Australia’s leading conservation groups said in a joint statement on June 21 that concern about lack of action to provide safeguards against large-scale oil spills in Australia will be a high-profile issue in the next federal election.
Thirty-two environment groups — including the Australian Conservation Foundation, WWF Australia and Pew Environment Group — have called on all political parties to commit to a network of large marine sanctuaries this coming election to provide safeguards for Australia’s unique marine life.
Late last year, Australia suffered the major 10-week Montara oil spill off the Kimberley coast.
Australia’s resources minister subsequently gave new approvals to the perpetrator of the Montara oil spill and released 31 new oil and gas leases over environmentally sensitive areas of Australia’s oceans, which had been identified for protection.
“Everyone knows prevention is better than cure,” said Australian Conservation Foundation CEO Don Henry. “That means protecting Australia’s important and iconic marine areas including Australia’s South West marine region, the Coral Sea and the Kimberley, with marine sanctuaries.”
Greg Bourne of WWF-Australia said: “Since the Montara oil spill less than a year ago, 31 new oil and gas approvals have been made in Australian waters but no action has been taken to safeguard our marine life and coastal communities from the high risks associated with industrial development.”
Michelle Grady of the Pew Environment Group-Australia said: “A network of large marine sanctuaries is backed by science as being the best way to protect our unique marine life, allow fish stocks to recover and provide safeguards against the impacts of threats such as oil spills.”
In light of Australia’s failure to act on the very clear risk posed by deepwater drilling, environmental organisations called on the [then] Rudd government to release the Montara Inquiry findings without delay, and for all political parties to commit to:
* Place a moratorium on new oil and gas approvals in Australian waters until the safety issues associated with deepwater drilling have been addressed;
* Declare a national network of marine sanctuaries in Australian waters including Australia’s South West marine region, the Coral Sea and the Kimberley, to safeguard Australia’s unique and threatened marine life.

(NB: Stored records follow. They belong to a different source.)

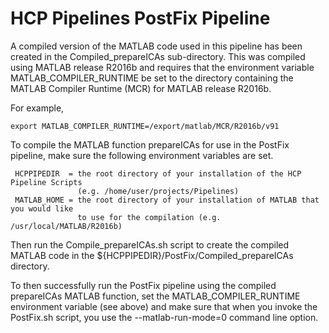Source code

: # HCP Pipelines PostFix Pipeline

A compiled version of the MATLAB code used in this pipeline has been created
in the Compiled_prepareICAs sub-directory. This was compiled using MATLAB
release R2016b and requires that the environment variable MATLAB_COMPILER_RUNTIME
be set to the directory containing the MATLAB Compiler Runtime (MCR) for
MATLAB release R2016b.

For example,

	export MATLAB_COMPILER_RUNTIME=/export/matlab/MCR/R2016b/v91

To compile the MATLAB function prepareICAs for use in the PostFix pipeline, make
sure the following environment variables are set.

	 HCPPIPEDIR  = the root directory of your installation of the HCP Pipeline Scripts
	               (e.g. /home/user/projects/Pipelines)
	 MATLAB_HOME = the root directory of your installation of MATLAB that you would like
	               to use for the compilation (e.g. /usr/local/MATLAB/R2016b)

Then run the Compile_prepareICAs.sh script to create the compiled MATLAB code in the
${HCPPIPEDIR}/PostFix/Compiled_prepareICAs directory.

To then successfully run the PostFix pipeline using the compiled prepareICAs MATLAB
function, set the MATLAB_COMPILER_RUNTIME environment variable (see above) and
make sure that when you invoke the PostFix.sh script, you use the --matlab-run-mode=0
command line option.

Australia has the third-largest marine jurisdiction of any nation on Earth and a marine area almost twice the size of our continent. Australia’s marine life is the most biologically diverse on the planet. Yet, less than 5% of Australia’s Exclusive Economic Zone is protected from oil and gas, and most of this area sits in the Great Barrier Reef Marine Park and around the sub Antarctic Macquarie, Heard and McDonald Islands.